Beginning with the line that holds "3. Install client" and finishing with the line that holds "Mota Service Worker", repeat the listing exactly, leaving every picture out.
________________
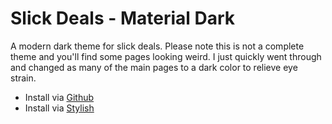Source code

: Slick Deals - Material Dark
===========================

A modern dark theme for slick deals. Please note this is not a complete theme and you'll find some pages looking weird. I just quickly went through and changed as many of the main pages to a dark color to relieve eye strain.

- Install via [Github](https://github.com/cosmetify/Slick-Deals-Material-Dark/raw/main/slick-deals-material-dark.user.css)
- Install via [Stylish](https://userstyles.org/styles/217329/slick-deals-material-dark)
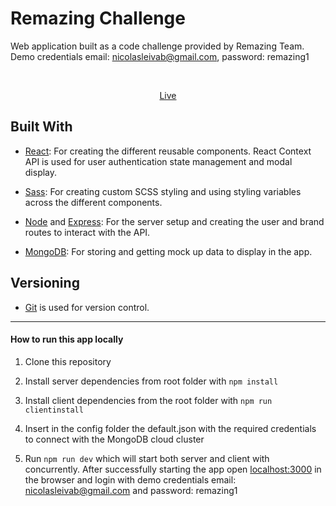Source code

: 
# Remazing Challenge

Web application built as a code challenge provided by Remazing Team.
Demo credentials email: nicolasleivab@gmail.com, password: remazing1

<br  />

<p align="center"><a  href="https://remazing-challenge.herokuapp.com/">Live</a></p>


## Built With

  

-  [React](https://reactjs.org/): For creating the different reusable components. React Context API is used for user authentication state management and modal display.

- [Sass](https://sass-lang.com/): For creating custom SCSS styling and using styling variables across the different components.

-  [Node](https://nodejs.org/en/) and [Express](https://expressjs.com/): For the server setup and creating the user and brand routes to interact with the API.

-  [MongoDB](https://www.mongodb.com/cloud/atlas): For storing and getting mock up data to display in the app.

  

## Versioning

  

-  [Git](https://git-scm.com) is used for version control.

 
---

 
#### How to run this app locally


1. Clone this repository

2. Install server dependencies from root folder with `npm install`

3. Install client dependencies from the root folder with `npm run clientinstall`

4. Insert in the config folder the default.json with the required credentials to connect with the MongoDB cloud cluster

5. Run `npm run dev` which will start both server and client with concurrently. After successfully starting the app open [localhost:3000](http://localhost:3000/) in the browser and login with demo credentials email: nicolasleivab@gmail.com and password: remazing1
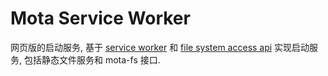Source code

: # Mota Service Worker

网页版的启动服务, 基于 [service worker](https://developer.mozilla.org/zh-CN/docs/Web/API/Service_Worker_API) 和 [file system access api](https://developer.mozilla.org/zh-CN/docs/Web/API/File_System_API) 实现启动服务, 包括静态文件服务和 mota-fs 接口.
________________
Output for this exercise =
3. Install client dependencies from the root folder with `npm run clientinstall`

4. Insert in the config folder the default.json with the required credentials to connect with the MongoDB cloud cluster

5. Run `npm run dev` which will start both server and client with concurrently. After successfully starting the app open [localhost:3000](http://localhost:3000/) in the browser and login with demo credentials email: nicolasleivab@gmail.com and password: remazing1
Source code

: # Mota Service Worker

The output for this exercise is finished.